Your instructions ->
Go through the entries, filter for the word "queue", and copy every line that has it.
START Records shown
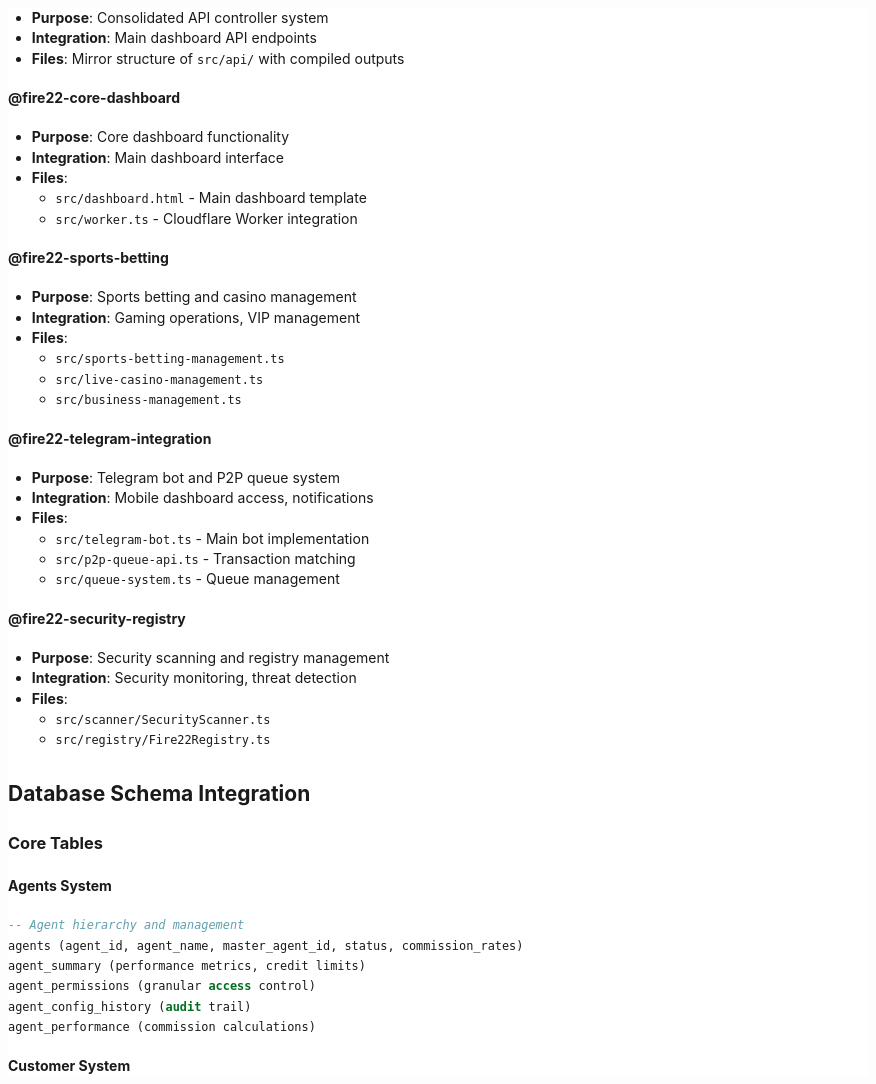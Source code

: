 - **Purpose**: Consolidated API controller system
- **Integration**: Main dashboard API endpoints
- **Files**: Mirror structure of `src/api/` with compiled outputs

#### @fire22-core-dashboard

- **Purpose**: Core dashboard functionality
- **Integration**: Main dashboard interface
- **Files**:
  - `src/dashboard.html` - Main dashboard template
  - `src/worker.ts` - Cloudflare Worker integration

#### @fire22-sports-betting

- **Purpose**: Sports betting and casino management
- **Integration**: Gaming operations, VIP management
- **Files**:
  - `src/sports-betting-management.ts`
  - `src/live-casino-management.ts`
  - `src/business-management.ts`

#### @fire22-telegram-integration

- **Purpose**: Telegram bot and P2P queue system
- **Integration**: Mobile dashboard access, notifications
- **Files**:
  - `src/telegram-bot.ts` - Main bot implementation
  - `src/p2p-queue-api.ts` - Transaction matching
  - `src/queue-system.ts` - Queue management

#### @fire22-security-registry

- **Purpose**: Security scanning and registry management
- **Integration**: Security monitoring, threat detection
- **Files**:
  - `src/scanner/SecurityScanner.ts`
  - `src/registry/Fire22Registry.ts`

## Database Schema Integration

### Core Tables

#### Agents System

```sql
-- Agent hierarchy and management
agents (agent_id, agent_name, master_agent_id, status, commission_rates)
agent_summary (performance metrics, credit limits)
agent_permissions (granular access control)
agent_config_history (audit trail)
agent_performance (commission calculations)
```

#### Customer System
END Records shown
Your response ->
- **Purpose**: Telegram bot and P2P queue system
  - `src/p2p-queue-api.ts` - Transaction matching
  - `src/queue-system.ts` - Queue management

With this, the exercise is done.